**Work task:**
Where does the word "arrow" appear in the entries below? Copy each line that holds it.

**Data records:**
__________
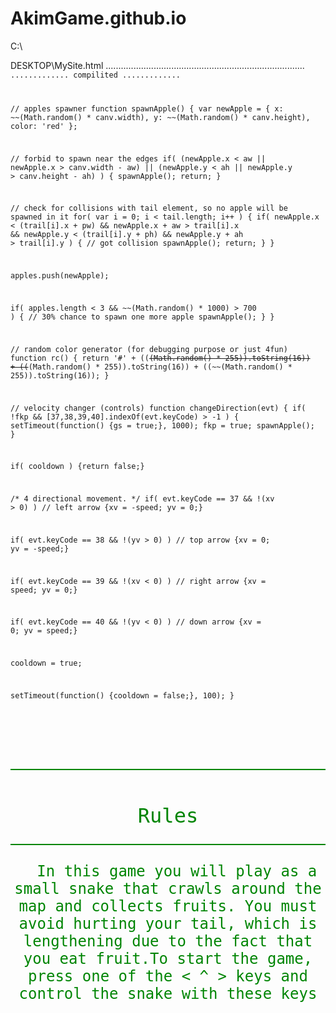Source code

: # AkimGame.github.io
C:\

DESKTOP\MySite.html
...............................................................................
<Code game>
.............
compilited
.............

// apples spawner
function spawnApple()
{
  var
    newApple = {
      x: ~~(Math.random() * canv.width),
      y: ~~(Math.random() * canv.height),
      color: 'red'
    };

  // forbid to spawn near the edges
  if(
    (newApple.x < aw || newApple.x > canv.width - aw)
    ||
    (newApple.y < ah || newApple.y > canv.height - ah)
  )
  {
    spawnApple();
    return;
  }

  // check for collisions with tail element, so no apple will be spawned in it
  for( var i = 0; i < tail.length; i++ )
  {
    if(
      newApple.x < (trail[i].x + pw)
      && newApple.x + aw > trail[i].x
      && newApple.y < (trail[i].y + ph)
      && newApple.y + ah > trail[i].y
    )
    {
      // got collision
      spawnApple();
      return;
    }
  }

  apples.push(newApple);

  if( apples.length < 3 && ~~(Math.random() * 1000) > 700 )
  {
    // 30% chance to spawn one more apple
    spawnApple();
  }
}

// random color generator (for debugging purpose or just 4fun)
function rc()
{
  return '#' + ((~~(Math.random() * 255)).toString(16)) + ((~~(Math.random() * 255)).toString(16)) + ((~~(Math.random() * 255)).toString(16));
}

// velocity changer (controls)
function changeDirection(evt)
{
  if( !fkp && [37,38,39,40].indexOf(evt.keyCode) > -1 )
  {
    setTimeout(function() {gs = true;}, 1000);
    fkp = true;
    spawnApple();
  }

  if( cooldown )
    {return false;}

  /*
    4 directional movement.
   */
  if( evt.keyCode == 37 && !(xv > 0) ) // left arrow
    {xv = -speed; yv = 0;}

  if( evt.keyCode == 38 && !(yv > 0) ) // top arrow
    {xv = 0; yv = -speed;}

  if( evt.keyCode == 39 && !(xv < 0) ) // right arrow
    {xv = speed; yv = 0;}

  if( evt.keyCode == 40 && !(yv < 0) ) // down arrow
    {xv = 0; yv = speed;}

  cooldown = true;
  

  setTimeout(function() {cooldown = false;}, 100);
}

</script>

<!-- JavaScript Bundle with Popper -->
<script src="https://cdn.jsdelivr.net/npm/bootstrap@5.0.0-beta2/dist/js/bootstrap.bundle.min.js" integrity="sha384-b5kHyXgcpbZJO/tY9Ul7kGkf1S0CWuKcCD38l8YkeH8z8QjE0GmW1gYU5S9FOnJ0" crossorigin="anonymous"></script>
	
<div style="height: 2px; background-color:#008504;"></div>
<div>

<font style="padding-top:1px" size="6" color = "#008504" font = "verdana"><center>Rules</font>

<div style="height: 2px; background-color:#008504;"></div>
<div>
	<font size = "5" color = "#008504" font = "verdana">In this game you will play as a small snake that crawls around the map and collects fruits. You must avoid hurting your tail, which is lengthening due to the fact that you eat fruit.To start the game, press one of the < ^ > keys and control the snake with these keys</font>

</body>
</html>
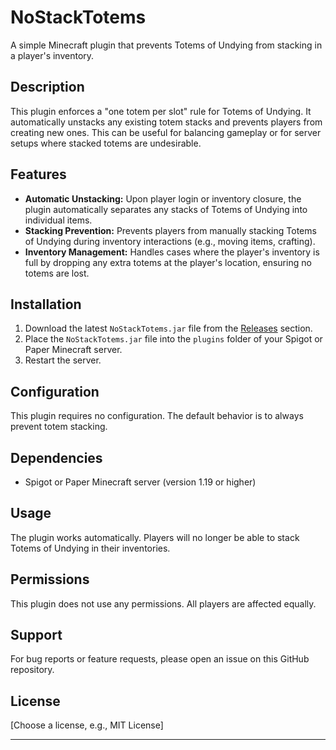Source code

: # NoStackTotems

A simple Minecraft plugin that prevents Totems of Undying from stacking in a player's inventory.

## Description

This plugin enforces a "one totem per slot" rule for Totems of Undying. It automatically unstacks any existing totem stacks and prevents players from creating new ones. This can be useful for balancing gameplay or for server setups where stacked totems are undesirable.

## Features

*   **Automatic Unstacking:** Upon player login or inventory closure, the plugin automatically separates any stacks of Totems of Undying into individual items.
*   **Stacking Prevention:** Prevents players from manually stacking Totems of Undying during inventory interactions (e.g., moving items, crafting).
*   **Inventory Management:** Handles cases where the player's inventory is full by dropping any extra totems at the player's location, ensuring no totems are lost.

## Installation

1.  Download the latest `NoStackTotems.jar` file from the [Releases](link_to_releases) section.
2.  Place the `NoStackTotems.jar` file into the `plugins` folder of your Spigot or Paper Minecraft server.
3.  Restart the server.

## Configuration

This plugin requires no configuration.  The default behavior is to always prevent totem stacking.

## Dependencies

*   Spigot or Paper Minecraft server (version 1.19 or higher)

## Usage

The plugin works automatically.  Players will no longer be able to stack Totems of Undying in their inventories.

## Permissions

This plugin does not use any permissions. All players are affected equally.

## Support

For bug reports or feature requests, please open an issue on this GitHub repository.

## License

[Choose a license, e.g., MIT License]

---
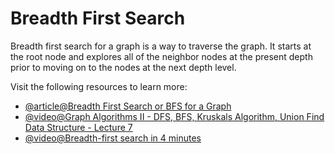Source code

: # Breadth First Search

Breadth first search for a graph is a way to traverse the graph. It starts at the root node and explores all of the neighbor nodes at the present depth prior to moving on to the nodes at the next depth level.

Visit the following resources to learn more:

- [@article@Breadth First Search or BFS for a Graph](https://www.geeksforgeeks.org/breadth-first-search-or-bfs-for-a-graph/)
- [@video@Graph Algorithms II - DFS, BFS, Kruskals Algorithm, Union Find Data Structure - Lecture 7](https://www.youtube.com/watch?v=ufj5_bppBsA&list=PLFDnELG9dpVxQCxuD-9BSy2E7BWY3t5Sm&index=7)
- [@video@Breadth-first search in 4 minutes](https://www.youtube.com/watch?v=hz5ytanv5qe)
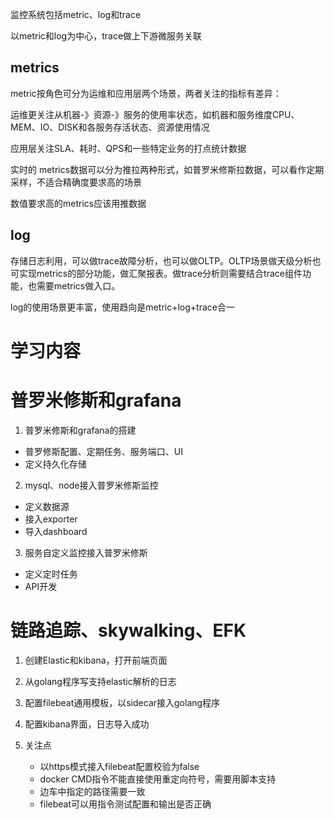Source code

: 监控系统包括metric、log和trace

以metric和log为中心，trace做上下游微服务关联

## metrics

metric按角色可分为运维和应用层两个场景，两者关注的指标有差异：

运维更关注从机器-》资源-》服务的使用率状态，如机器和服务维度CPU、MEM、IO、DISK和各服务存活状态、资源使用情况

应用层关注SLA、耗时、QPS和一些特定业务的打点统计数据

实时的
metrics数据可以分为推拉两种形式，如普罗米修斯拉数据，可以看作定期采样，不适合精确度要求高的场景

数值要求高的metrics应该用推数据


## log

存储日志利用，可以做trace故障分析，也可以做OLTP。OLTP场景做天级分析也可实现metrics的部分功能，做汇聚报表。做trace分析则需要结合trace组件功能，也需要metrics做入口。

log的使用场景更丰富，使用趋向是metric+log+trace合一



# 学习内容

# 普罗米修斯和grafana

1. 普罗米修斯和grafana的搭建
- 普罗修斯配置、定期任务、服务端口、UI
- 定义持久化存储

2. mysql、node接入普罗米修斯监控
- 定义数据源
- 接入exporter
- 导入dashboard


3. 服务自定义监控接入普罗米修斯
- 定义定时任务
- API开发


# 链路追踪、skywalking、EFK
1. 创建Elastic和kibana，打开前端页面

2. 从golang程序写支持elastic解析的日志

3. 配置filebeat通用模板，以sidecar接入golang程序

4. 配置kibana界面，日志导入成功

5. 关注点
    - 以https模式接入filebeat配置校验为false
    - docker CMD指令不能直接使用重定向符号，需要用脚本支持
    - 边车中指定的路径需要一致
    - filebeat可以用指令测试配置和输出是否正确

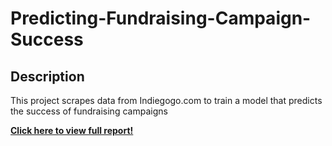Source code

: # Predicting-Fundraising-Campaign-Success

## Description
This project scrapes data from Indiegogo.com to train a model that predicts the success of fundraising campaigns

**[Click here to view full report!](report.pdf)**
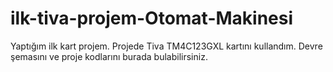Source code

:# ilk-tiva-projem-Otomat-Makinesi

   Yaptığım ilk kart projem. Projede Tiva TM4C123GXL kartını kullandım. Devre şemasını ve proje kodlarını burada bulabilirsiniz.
__________
**Exercise response:**
  if( evt.keyCode == 37 && !(xv > 0) ) // left arrow
  if( evt.keyCode == 38 && !(yv > 0) ) // top arrow
  if( evt.keyCode == 39 && !(xv < 0) ) // right arrow
  if( evt.keyCode == 40 && !(yv < 0) ) // down arrow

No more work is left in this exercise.